11.10.2017

Sackgasse Energiewende

Von Novo-Redaktion

Titelbild

Foto: skeeze via Pixabay / CC0

Eine Novo-Diskussionsveranstaltung mit dem Wissenschaftsjournalisten Heinz Horeis widmete sich der Zukunft der Energieversorgung.

„Es gibt kein Ende des fossilen Zeitalters, im Gegenteil: Es hat gerade erst angefangen“, erklärte der renommierte Wissenschaftsjournalist Heinz Horeis auf einer Novo-Veranstaltung am 21. September 2017 in Frankfurt/Main. Selbst in Deutschland, das sich als Vorreiter einer von der rot-grünen Regierungskoalition um die Jahrtausendwende auf den Weg gebrachten Energiewende sieht, werden noch heute satte 81 Prozent des Energieverbrauchs durch fossile Energieträger gedeckt. Die noch bis vor wenigen Jahren immer wieder erneuerten Prognosen über „Peak-Oil“, „Peak-Coal“ usw. haben sich alle als falsch erwiesen. Selbst bei steigendem Energiebedarf, so Horeis, würden etwa die heute bekannten Braunkohlevorkommen Deutschlands noch für mindestens 200 Jahre reichen, die globalen Kohlevorräte noch erheblich länger. Weltweit sorgen die Entdeckung immer neuer Rohstoffvorkommen wie auch effizientere Verfahren wie Fracking dafür, dass eine propagierte „Endzeit“ immer wieder hinausgeschoben wird.

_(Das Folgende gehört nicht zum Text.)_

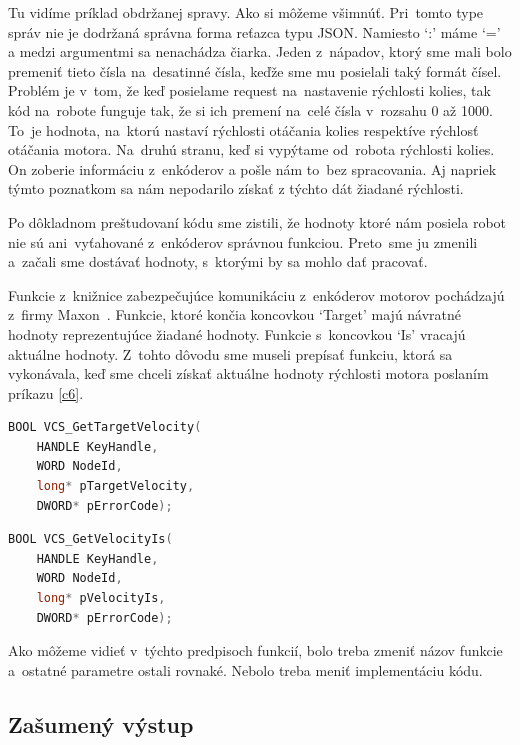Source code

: Tu vidíme príklad obdržanej spravy. Ako si môžeme všimnúť. Pri~tomto type správ nie je dodržaná správna forma reťazca typu JSON. Namiesto `:' máme `='
a medzi argumentmi sa nenachádza čiarka. Jeden z~nápadov, ktorý sme mali bolo premeniť tieto čísla na~desatinné čísla, keďže sme mu posielali taký formát čísel.
Problém je v~tom, že keď posielame request na~nastavenie rýchlosti kolies, tak kód na~robote funguje tak, že si ich premení na~celé čísla v~rozsahu 0 až 1000.
To~je hodnota, na~ktorú nastaví rýchlosti otáčania kolies respektíve rýchlosť otáčania motora. Na~druhú stranu, keď si vypýtame od~robota rýchlosti kolies. On zoberie
informáciu z~enkóderov a pošle nám to~bez spracovania. Aj napriek týmto poznatkom sa nám nepodarilo získať z týchto dát žiadané rýchlosti.

Po dôkladnom preštudovaní kódu sme zistili, že hodnoty ktoré nám posiela robot nie sú ani~vyťahované z~enkóderov správnou funkciou. Preto~sme ju zmenili
a~začali sme dostávať hodnoty, s~ktorými by sa mohlo dať pracovať.

Funkcie z~knižnice zabezpečujúce komunikáciu z~enkóderov motorov pochádzajú z~firmy Maxon~\cite{EPOSdoc}. Funkcie, ktoré končia koncovkou `Target' majú
návratné hodnoty reprezentujúce žiadané hodnoty. Funkcie s~koncovkou `Is' vracajú aktuálne hodnoty. Z~tohto dôvodu sme museli prepísať funkciu, ktorá sa vykonávala,
keď sme chceli získať aktuálne hodnoty rýchlosti motora poslaním príkazu \ref{c6}.


\label{VelocityIs}
\begin{lstlisting}[language=C++]
BOOL VCS_GetTargetVelocity(
	HANDLE KeyHandle,
	WORD NodeId,
	long* pTargetVelocity,
	DWORD* pErrorCode);
\end{lstlisting}

\begin{lstlisting}[language=C++]
BOOL VCS_GetVelocityIs(
	HANDLE KeyHandle,
	WORD NodeId,
	long* pVelocityIs,
	DWORD* pErrorCode);
\end{lstlisting}

\noindent Ako môžeme vidieť v~týchto predpisoch funkcií, bolo treba zmeniť názov funkcie a~ostatné parametre ostali rovnaké.
Nebolo treba meniť implementáciu kódu.

\subsection{Zašumený výstup}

Ohnehin wird der Wandel hin zu neuen Energieträgern nach Einschätzung von Horeis evolutionär verlaufen und von der hiesigen „Subventionitis“ zugunsten regenerativer Energien unabhängig sein. Steigende Kosten für die fossilen Energieträger werden diese Evolution antreiben, da in sehr ferner Zukunft die Rohstoffgewinnung durch die geringere Ergiebigkeit der Vorkommen teurer werde. Es bleibt dann, wie auch in der Vergangenheit, der Kreativität der Menschen überlassen, die in unserem Sonnensystem im Überfluss vorhandenen Energien auf neue Weise nutzbar zu machen.

Bei dem Hinweis darauf, dass in Deutschland trotz des massiven und kostenträchtigen Ausbaus von Solar- und Windenergie die regenerativen Energiequellen nur knapp drei Prozent des gesamten Energiebedarfs decken, kamen einige Zuhörer ins Grübeln. Liest man nicht immer wieder, dass inzwischen ein hoher Anteil der in Deutschland genutzten Energie aus Sonne und Strom stammen? Das konnte Horeis gleich geraderücken. Diese in den Medien genannten Zahlen beziehen sich üblicherweise nur auf den Stromverbrauch und der ist eben nur ein kleiner Teil des gesamten Energiebedarfs. Man kommt zu astronomisch hohen Zahlen für die angestrebte komplette Energiewende, wenn man bedenkt, dass die Deutschen für die Umstellung auf drei Prozent regenerative Energien bislang bereits 600 Milliarden Euro hinblättern mussten. Die vollkommene Umstellung auf regenerative Energien wird jedoch, so Horeis, weder in Deutschland noch weltweit möglich sein. Die tiefere Ursache hierfür liegt nicht so sehr in den enormen Kosten, sondern ist physikalischer Natur.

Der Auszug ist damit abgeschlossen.